And then, as I said, regardless, they're gonna be constantly monitored while they're down there. So we're -- we're going even an extra step. Knowing that they may not be close to or near Ebola patients doesn't mean that we're going to wave off the requirement to continue to monitor their health while they're down there.

As I said, this senior leader that I was talking to only went down there for a one-day visit, to kind of just see what was going on, and he was monitored multiple times throughout that one day.

So we know how to do this, and we'll make sure that we're constantly evaluating them and their health.

Did that answer your question?

Q: Similar to John's question, are there any preparations going on back here for any kind of Ebola issues, in terms of facilities being prepared for a treatment of a servicemember if that becomes the case?

Is there any talk about trying to have military researchers work on some kind of a -- some medication?

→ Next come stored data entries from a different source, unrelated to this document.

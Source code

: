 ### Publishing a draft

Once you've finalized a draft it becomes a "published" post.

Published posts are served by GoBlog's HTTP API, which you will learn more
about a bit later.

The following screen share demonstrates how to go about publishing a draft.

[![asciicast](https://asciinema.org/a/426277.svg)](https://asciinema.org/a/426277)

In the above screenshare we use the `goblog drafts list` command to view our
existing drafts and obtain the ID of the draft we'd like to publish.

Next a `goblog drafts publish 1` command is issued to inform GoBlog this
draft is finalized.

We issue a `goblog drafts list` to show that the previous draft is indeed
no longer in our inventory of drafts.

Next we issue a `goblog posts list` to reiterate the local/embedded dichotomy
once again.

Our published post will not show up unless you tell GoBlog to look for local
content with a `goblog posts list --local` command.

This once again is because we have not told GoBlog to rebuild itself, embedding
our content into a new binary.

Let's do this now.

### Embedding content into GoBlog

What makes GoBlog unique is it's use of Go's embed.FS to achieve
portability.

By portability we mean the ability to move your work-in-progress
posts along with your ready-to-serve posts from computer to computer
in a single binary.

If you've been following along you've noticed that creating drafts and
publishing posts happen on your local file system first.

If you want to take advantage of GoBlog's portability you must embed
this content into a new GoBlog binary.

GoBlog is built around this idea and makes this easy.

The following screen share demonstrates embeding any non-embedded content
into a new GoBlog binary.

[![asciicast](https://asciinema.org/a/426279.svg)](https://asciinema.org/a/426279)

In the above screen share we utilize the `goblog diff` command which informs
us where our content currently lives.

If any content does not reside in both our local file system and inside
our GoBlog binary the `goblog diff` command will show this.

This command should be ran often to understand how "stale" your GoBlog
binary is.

And, related, is there any talk about a policy of quarantining these guys as they redeploy, as a matter of...


REAR ADM. KIRBY: We have -- we do -- we have had, even before the standup of this joint task force, we did have several Navy and Army doctors that were down in Liberia, helping researchers on Ebola. So we have had doctors trained in this, in infectious diseases, down there working alongside doctors of other nongovernmental organizations as well as U.S. government organizations, so there is some work being done by some specialists to better understand the disease.

I am not aware of any special procedures that are being put in place by military hospitals. We'd have to get back to you on that. I don't -- I don't know that there's been any -- that there's any preparations being made now.

Again, the -- the focus is gonna be on making sure that our troops are not exposed, and if they are exposed, to getting them, you know, the care that they need as quickly as possible and as efficiently as possible. But I'm not aware of any special change in stature or staffing at domestic military hospitals.

To your last question, what's been decided is that should we believe that a military member has been exposed or that we believe there's a risk of a servicemember being exposed, they will obviously be getting prompt medical attention immediately, on site. And we are working out the details of protocols for a period of observation before -- a period of observation before any follow-on decisions might be made about their -- about their ultimate destination or about their reintegration back into their unit.

So, it's not a quarantine necessarily. We know that the incubation rate for the disease is between two and 21 days, and so, what we could be looking at is a period of up to 21 days of observation. If we think that a member of the military might have been exposed, a period of observation, 21 days, perhaps, in length, where we can constantly monitor their health to determine whether or not they are showing any symptoms or whether or not they really are at risk, or whatever the need might be.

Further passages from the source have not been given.